Toys R Us, Inc. today reported financial results for the first quarter of fiscal 2017, which ended April 29, 2017. Consolidated Adjusted EBITDA was $44 million for the quarter, a decline of $35 million.
Gross margin dollars were $783 million, a decline of $63 million compared to the prior year period. Excluding a $10 million unfavourable impact from foreign currency translation, gross margin dollars decreased by $53 million. Gross margin rate was 35.5%, a decrease of 100 basis points.
Domestic gross margin rate declined by 170 basis points, due to an increase in sales on promotion and additional inventory reserves. International gross margin rate remained relatively consistent with the prior year period.
"The challenges we faced during Holiday 2016 continued in the marketplace during the first quarter. Overall weakness in the baby business, as well as slower growth in the toy category and very aggressive price discounting by our competitors were significant contributors to our disappointing results.

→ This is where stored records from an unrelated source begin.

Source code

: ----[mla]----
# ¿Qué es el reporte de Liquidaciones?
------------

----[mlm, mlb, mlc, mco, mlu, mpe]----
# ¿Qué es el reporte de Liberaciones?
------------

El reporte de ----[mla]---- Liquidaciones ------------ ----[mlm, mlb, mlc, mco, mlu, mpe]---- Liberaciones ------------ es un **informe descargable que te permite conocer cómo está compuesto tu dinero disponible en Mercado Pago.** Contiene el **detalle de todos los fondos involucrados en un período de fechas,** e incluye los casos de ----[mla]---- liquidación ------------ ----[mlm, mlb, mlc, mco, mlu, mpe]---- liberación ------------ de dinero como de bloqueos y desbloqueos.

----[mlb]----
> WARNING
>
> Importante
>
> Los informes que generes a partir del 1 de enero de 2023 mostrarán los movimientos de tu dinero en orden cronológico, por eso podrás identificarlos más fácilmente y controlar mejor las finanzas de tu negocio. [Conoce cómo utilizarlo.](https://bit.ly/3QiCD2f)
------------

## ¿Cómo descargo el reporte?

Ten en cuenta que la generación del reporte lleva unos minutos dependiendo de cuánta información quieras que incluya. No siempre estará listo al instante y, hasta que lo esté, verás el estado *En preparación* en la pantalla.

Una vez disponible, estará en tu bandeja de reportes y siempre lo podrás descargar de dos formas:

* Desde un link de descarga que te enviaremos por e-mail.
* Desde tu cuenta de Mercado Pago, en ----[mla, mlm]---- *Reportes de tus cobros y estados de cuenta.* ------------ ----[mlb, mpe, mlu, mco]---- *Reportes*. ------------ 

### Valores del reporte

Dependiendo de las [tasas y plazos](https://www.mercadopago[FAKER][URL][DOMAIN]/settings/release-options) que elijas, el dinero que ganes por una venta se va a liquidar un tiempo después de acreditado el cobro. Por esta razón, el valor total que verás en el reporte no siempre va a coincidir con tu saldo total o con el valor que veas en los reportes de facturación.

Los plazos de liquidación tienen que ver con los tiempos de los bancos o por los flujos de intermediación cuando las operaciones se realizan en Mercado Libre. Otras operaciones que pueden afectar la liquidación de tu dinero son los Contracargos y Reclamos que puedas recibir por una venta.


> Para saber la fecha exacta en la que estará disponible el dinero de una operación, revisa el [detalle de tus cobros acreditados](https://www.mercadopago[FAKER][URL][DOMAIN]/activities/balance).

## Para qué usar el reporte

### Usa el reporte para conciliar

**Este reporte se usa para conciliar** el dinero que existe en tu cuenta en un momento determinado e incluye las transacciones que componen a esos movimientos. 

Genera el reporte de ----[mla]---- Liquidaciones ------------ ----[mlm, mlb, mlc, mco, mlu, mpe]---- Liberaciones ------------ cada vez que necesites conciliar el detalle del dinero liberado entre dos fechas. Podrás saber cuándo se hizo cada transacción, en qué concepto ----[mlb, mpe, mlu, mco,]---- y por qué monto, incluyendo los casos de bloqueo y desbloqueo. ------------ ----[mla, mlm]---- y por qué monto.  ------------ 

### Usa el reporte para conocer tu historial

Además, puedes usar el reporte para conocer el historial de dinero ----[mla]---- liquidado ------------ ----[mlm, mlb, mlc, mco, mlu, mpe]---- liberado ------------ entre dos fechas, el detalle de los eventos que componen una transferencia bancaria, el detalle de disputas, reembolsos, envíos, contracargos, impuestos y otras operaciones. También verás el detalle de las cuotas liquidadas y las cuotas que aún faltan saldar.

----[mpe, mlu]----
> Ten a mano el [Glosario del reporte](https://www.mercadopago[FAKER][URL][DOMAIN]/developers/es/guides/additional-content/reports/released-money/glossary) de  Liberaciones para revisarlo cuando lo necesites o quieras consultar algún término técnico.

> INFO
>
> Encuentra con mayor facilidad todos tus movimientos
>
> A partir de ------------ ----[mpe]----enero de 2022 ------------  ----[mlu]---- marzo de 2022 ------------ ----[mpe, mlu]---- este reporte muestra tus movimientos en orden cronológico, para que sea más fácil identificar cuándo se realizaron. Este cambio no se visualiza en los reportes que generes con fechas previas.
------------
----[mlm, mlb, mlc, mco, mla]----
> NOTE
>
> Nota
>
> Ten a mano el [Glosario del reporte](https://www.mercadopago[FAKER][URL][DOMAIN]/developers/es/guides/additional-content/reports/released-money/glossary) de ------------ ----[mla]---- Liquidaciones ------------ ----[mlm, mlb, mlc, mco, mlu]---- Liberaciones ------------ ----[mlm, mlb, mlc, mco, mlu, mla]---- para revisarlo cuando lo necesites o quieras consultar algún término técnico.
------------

However, we have several key initiatives which we expect to drive growth during the second half of the year," said Dave Brandon, chairman and chief executive Officer, Toys R Us, Inc.
"Among the more noteworthy projects are our new webstore and baby registry, which will be implemented this summer; new capabilities in CRM; an enhanced Loyalty program and additional shop-in-shops to drive traffic. We expect this work will have a meaningful difference on the customer experience in both our webstore and bricks and mortar locations."